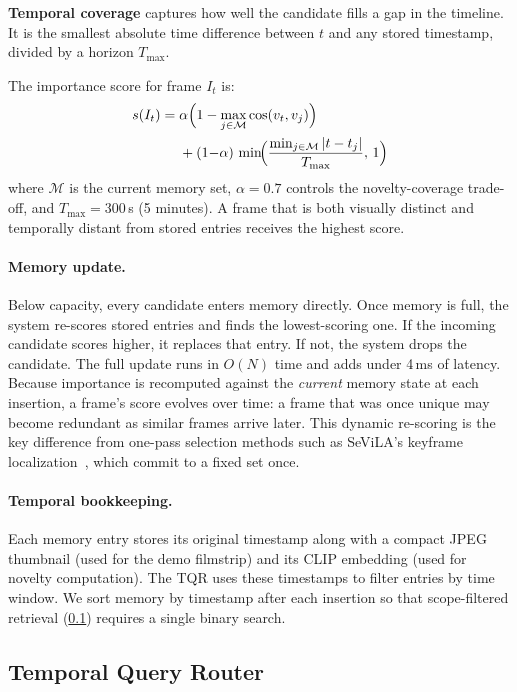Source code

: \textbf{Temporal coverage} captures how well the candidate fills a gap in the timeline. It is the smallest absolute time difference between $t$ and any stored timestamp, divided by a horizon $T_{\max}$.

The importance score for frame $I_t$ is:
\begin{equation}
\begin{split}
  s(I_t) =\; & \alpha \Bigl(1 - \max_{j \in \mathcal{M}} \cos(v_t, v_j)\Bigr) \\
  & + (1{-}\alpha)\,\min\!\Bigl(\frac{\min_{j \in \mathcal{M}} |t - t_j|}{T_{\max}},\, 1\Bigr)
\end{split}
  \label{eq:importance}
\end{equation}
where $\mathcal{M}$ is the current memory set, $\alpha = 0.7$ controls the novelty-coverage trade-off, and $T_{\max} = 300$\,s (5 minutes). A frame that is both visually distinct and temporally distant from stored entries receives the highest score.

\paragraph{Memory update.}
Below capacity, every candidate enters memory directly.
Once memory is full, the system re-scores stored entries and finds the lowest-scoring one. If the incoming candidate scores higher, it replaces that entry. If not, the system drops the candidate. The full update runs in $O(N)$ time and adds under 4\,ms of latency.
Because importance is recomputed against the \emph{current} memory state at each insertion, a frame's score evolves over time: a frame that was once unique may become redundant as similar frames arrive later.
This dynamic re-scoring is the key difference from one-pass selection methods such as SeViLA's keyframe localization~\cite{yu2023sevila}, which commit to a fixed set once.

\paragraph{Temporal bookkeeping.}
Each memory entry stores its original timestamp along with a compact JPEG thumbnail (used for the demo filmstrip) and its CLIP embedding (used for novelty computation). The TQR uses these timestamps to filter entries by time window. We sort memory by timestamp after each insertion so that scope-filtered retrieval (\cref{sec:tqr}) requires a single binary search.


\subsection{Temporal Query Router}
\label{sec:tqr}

********

_INSTRUCTIONS TO FOLLOW_
Search the records above for the string "difference". Report each line that has it.

_RESULT OF THE EXERCISE_
: \textbf{Temporal coverage} captures how well the candidate fills a gap in the timeline. It is the smallest absolute time difference between $t$ and any stored timestamp, divided by a horizon $T_{\max}$.
This dynamic re-scoring is the key difference from one-pass selection methods such as SeViLA's keyframe localization~\cite{yu2023sevila}, which commit to a fixed set once.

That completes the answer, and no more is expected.